Nun gehören Gravitationswellendetektoren nicht gerade zu meinen Spezialgebieten (so ganz ohne Raketentriebwerke … tsk), also habe ich erst einmal nachgeschaut, was LIGO eigentlich ist und was es wissenswertes über den Detektor gibt. Wie sich herausstellt, wurde LIGO vor einiger Zeit verbessert und ist seit September etwa 3x so empfindlich wie zuvor und so der mit Abstand empfindlichste Detektor der Welt. Prinzipiell möglich ist es also.
Aber darüber hinaus gibt es nur einen Tweet, der sogar sich selbst als Gerücht beschreibt. Was habe ich also Montagabend nach der Recherche gemacht? Nichts. Natürlich hätte ich aus all dem einen Artikel schreiben und verkaufen können. Er wäre auch keineswegs schlecht bezahlt gewesen. Aber was hätte drin gestanden?
“Es gibt Gerüchte” und “Es wurden Gravitationswellen gemessen”. Zusammen mit einer Reihe von Details über den Detektor und wie er verbessert wurde. Hängengeblieben wäre: “Es wurden Gravitationswellen gemessen”. Dass hinter der Pressemeldung nur ein einziger Tweet ohne Quelle oder sonstige Substanz stand, ist dann längst vergessen.

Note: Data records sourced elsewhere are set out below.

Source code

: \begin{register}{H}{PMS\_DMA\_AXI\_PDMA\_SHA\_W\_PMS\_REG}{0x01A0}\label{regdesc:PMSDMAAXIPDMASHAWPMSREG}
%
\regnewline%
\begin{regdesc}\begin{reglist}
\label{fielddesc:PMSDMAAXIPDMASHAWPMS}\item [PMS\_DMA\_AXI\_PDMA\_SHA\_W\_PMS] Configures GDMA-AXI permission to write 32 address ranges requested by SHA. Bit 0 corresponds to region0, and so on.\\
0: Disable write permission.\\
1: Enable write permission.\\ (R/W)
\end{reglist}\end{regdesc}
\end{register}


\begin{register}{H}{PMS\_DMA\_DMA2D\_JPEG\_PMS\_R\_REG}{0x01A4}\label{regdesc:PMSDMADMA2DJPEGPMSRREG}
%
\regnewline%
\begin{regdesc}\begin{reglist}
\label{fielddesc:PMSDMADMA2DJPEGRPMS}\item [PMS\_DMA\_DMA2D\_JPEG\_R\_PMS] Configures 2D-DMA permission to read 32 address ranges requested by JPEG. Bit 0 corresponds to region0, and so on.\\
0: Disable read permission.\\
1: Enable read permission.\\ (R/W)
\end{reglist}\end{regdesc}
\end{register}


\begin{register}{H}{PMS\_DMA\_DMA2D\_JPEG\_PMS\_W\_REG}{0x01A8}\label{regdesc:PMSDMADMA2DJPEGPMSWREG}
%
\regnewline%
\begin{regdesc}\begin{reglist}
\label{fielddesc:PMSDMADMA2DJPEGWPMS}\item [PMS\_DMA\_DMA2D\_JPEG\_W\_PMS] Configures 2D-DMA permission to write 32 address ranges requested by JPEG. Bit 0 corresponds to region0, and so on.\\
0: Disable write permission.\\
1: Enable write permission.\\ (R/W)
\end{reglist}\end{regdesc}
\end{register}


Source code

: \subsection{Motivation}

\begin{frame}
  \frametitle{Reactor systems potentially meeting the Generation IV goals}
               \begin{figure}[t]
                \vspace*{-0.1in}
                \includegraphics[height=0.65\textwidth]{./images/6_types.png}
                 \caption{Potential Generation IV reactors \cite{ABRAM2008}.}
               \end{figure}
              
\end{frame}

Im Februar (es ist eine Pressekonferenz angekündigt, am Tag bevor das neue Budget beschlossen wird), kommt dann vielleicht die Bestätigung – entweder der Messung oder eines Fehlalarms. Die Messungen sind diffizil und die Standards, die an solche Messungen angelegt werden, sind in der fundamentalen Physik dankbarerweise sehr hoch. Messwerte, die wie deutliche Signale aussehen, werden mit schöner Regelmäßigkeit als Fehler oder bloßer Zufall enttarnt.
Dann löst sich plötzlich die vermeintlich sensationelle Entdeckung wieder in Luft auf. Trotzdem wird immer wieder berichtet. Im Guardian unter der Überschrift “Scientists struggle to stay grounded after possible gravitational wave signal”. (auf deutsch etwa “Wissenschaftler können kaum auf dem Teppich bleiben, nach möglichem Signal von Gravitationswelle”) Dabei sind es gerade die Wissenschaftler von LIGO selbst, die damit überhaupt kein Problem haben und sagen “wir sind noch nicht so weit, wartet ab”.
Es ist gerade so, als hätte man aus dem Theater um das Higgs Boson nichts gelernt.